Keep the old bike though. Certain qualities the old bike has modern bikes lack. Those STI type brake and gear levers are nice. To shift and brake at the same time is blessing. But, the downside is the huge price to replace them. So to keep them going well, once a year spray is a very light oil. What happens that kills both types of STI levers (Both drop and straight) is that the grease inside them goes hard in time and ceases the little ratchet pawls. All that they need is for the ratchets to be freed up which is easier to get to on the straight bar STI's, but the drop bar STI's are more awkward as the pawls can be almost impossible to reach. The key is to fix them is to remove just enough without having thw springs flying off everywhere! Just about impossible to put back together!

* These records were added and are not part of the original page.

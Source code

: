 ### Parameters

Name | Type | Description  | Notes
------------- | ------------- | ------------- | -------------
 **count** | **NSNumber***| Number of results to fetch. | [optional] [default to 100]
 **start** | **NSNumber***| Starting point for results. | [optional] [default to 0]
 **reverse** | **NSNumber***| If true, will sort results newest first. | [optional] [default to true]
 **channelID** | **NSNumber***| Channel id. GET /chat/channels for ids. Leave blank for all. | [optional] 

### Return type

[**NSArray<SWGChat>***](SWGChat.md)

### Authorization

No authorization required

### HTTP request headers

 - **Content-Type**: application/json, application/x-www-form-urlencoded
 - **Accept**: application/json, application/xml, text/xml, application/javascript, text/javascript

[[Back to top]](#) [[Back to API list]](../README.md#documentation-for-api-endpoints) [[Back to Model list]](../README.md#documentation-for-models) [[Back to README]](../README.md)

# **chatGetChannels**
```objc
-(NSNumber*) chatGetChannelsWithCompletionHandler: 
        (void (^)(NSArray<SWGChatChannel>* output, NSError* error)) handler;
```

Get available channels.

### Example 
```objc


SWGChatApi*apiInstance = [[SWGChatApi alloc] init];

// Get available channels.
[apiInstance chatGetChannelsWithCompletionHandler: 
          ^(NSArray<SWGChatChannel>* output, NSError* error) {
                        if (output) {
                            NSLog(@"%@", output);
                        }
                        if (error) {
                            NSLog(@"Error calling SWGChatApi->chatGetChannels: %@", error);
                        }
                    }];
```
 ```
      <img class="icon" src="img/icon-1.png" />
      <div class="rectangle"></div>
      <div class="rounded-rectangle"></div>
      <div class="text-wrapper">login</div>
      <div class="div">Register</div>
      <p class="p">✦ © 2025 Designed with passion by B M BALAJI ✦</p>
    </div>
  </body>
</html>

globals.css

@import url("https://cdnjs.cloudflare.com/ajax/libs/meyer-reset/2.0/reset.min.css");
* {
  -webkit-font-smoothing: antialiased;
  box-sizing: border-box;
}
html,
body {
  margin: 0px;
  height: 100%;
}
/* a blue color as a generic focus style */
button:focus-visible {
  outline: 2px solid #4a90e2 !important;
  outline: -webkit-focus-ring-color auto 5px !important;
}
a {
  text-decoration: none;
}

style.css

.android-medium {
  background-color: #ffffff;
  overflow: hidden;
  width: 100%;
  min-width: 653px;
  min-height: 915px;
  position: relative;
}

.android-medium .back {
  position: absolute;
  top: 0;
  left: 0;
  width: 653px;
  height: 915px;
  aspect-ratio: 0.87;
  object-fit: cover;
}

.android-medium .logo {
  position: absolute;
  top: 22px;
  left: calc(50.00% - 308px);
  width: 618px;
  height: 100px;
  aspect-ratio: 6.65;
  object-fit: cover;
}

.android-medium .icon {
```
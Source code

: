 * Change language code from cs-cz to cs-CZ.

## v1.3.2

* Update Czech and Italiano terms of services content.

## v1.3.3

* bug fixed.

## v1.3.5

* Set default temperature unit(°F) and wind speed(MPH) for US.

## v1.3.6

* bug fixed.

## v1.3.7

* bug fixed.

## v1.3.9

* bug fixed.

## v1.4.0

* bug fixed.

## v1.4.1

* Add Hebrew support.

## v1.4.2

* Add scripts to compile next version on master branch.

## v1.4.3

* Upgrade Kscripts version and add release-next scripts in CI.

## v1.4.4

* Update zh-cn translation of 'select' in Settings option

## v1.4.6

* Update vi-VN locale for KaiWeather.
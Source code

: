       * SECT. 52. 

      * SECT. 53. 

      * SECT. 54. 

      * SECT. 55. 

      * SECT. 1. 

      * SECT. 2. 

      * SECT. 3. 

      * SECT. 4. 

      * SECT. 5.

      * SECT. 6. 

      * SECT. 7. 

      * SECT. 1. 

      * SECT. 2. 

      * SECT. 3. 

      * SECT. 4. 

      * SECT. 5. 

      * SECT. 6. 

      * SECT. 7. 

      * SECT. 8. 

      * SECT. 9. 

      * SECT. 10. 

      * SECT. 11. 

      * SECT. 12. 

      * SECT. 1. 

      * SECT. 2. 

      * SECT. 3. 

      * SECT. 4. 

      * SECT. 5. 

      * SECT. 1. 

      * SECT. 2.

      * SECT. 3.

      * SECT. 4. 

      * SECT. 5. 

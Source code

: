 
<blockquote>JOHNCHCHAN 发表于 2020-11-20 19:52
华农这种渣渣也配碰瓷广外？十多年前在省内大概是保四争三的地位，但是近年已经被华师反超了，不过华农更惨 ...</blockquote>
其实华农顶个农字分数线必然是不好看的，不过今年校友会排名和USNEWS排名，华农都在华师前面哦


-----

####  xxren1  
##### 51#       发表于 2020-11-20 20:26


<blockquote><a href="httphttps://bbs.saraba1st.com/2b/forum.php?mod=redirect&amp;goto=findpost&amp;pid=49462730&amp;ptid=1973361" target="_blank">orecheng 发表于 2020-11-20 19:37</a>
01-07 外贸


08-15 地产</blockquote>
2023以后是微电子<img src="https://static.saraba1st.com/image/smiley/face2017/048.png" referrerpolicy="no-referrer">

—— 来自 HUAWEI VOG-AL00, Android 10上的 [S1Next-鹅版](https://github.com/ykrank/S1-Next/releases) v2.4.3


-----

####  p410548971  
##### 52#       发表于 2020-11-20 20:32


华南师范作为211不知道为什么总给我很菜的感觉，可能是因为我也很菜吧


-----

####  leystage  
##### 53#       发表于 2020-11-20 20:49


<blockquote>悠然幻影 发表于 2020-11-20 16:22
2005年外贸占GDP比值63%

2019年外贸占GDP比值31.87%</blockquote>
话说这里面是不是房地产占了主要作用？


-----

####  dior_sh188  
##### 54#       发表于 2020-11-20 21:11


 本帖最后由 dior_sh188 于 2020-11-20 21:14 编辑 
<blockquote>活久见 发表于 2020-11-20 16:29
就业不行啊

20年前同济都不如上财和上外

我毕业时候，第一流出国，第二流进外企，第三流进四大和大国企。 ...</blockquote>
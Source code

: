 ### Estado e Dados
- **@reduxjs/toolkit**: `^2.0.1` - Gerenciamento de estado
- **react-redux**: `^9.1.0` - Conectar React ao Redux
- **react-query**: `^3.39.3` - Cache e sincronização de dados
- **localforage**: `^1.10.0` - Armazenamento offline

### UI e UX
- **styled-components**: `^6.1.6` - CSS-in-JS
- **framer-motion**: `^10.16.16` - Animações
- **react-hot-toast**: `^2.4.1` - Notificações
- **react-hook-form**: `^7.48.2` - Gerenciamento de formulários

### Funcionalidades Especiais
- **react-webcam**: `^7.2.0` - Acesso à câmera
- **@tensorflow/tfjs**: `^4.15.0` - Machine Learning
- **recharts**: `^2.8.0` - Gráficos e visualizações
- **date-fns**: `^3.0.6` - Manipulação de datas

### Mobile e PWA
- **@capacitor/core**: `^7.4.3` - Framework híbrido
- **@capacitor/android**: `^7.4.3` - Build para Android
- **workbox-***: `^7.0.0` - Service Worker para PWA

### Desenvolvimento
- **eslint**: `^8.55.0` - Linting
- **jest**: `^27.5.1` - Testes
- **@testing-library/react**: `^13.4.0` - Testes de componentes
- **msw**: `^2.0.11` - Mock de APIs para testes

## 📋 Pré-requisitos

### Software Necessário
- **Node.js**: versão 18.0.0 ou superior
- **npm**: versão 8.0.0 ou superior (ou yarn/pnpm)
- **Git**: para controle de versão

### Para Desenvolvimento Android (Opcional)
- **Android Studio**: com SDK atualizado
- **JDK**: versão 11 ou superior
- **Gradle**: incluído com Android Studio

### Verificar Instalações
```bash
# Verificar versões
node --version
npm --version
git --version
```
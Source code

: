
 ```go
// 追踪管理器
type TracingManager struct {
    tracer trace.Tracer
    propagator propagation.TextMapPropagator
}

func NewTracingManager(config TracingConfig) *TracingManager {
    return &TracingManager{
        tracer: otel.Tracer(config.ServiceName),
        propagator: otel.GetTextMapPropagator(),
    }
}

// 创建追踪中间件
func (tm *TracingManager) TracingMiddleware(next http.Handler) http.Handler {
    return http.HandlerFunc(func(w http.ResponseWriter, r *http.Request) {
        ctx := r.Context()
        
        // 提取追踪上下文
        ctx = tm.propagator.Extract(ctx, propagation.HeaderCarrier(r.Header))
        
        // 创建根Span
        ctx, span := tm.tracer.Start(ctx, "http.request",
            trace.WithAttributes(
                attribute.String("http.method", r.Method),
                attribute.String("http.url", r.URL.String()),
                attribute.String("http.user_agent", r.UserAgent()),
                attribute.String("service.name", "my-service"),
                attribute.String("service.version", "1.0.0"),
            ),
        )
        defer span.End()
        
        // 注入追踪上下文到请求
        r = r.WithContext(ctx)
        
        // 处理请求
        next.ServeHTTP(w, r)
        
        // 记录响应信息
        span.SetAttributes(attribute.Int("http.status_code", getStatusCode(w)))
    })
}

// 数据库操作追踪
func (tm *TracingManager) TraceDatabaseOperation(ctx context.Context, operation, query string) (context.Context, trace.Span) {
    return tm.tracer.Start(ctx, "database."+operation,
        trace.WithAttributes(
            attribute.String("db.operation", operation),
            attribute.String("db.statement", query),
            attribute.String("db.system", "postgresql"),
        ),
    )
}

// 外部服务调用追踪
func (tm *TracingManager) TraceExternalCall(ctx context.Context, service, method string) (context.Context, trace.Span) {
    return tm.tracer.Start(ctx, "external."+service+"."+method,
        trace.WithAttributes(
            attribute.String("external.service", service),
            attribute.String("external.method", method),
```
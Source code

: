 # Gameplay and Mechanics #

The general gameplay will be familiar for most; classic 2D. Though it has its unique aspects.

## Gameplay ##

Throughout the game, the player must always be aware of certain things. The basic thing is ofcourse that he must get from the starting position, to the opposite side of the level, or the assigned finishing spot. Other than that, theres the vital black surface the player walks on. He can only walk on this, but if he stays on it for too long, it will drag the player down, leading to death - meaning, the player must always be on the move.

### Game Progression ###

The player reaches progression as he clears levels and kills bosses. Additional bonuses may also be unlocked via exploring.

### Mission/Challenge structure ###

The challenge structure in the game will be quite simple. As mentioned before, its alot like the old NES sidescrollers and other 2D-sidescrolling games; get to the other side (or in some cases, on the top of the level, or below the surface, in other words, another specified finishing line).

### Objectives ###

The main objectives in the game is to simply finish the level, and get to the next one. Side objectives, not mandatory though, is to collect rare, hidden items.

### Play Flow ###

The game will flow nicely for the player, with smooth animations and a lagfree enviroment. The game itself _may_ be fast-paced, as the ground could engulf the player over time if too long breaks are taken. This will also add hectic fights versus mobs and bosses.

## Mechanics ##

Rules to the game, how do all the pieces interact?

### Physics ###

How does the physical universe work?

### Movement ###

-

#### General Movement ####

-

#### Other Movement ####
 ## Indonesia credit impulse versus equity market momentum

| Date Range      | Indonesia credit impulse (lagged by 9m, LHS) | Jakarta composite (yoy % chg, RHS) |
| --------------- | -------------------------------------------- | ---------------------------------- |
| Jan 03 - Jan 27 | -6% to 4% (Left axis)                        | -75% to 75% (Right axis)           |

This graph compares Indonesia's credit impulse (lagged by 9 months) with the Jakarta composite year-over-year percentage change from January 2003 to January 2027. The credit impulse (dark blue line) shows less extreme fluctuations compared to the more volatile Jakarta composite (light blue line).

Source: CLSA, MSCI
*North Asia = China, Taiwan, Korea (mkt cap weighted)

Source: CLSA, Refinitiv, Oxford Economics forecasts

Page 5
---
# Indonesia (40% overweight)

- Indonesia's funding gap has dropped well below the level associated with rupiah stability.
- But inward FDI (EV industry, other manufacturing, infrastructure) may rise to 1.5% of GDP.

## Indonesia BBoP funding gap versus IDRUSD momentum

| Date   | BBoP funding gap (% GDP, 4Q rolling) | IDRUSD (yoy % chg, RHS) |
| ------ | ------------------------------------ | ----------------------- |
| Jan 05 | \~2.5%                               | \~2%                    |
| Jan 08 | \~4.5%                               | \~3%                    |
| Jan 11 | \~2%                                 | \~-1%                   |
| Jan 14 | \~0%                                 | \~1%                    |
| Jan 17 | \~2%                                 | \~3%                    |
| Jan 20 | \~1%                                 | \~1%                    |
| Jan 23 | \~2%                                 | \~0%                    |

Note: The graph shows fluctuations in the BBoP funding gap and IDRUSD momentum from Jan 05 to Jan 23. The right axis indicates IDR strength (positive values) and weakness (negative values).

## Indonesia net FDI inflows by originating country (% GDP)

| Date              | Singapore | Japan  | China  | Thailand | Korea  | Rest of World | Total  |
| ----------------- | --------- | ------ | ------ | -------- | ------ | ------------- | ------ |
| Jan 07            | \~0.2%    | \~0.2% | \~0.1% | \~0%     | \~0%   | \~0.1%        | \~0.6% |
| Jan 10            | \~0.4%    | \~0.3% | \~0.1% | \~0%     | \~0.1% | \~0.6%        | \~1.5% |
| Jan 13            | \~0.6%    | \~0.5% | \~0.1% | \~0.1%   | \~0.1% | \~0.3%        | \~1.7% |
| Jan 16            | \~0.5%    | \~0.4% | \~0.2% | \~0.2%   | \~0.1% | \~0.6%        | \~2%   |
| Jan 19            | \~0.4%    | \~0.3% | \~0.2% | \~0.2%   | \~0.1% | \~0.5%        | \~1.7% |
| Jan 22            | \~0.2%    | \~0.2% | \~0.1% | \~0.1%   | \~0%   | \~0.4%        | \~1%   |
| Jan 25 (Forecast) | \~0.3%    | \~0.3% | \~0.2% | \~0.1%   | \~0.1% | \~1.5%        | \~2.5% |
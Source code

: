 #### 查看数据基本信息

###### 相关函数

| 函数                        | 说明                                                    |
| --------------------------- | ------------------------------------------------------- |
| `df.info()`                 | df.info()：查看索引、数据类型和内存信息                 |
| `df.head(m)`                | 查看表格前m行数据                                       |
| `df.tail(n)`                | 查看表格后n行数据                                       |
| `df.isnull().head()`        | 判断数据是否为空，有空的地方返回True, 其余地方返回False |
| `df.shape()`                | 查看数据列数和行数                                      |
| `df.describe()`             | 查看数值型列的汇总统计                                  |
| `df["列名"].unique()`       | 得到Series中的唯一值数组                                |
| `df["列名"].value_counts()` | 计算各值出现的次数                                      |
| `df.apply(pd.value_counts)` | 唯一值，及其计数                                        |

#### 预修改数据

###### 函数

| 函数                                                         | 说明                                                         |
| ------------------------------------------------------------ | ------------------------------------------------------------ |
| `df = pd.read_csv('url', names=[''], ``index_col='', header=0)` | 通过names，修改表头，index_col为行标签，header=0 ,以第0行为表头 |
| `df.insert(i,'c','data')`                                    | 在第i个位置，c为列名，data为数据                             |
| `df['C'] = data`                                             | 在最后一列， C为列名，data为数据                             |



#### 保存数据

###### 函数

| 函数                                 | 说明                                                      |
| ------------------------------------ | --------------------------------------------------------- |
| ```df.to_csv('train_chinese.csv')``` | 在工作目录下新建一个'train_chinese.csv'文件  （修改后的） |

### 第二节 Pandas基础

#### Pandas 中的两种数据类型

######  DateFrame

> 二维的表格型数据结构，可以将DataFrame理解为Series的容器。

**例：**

The difference etween the old and new bikes. The new bikes will be more efficient when you are seated. The old bikes are great at standing on the pedals as an extra gear. This ability has been sacrificed with the modern geometry so though one can stand on the pedals, one won't be up for long as the geometry almost works against you. The older bikes were designed to be stood on the pedals for hillclimbing, hence they did not need such small gearing at the low end. To compensate for this, modern bikes normally have much wider range gearing.
It is very much a case of swings and roundabouts! I prefer the older geometry, but I customize my gearing set ups so I have a wide range without cramming too many cogs into the back.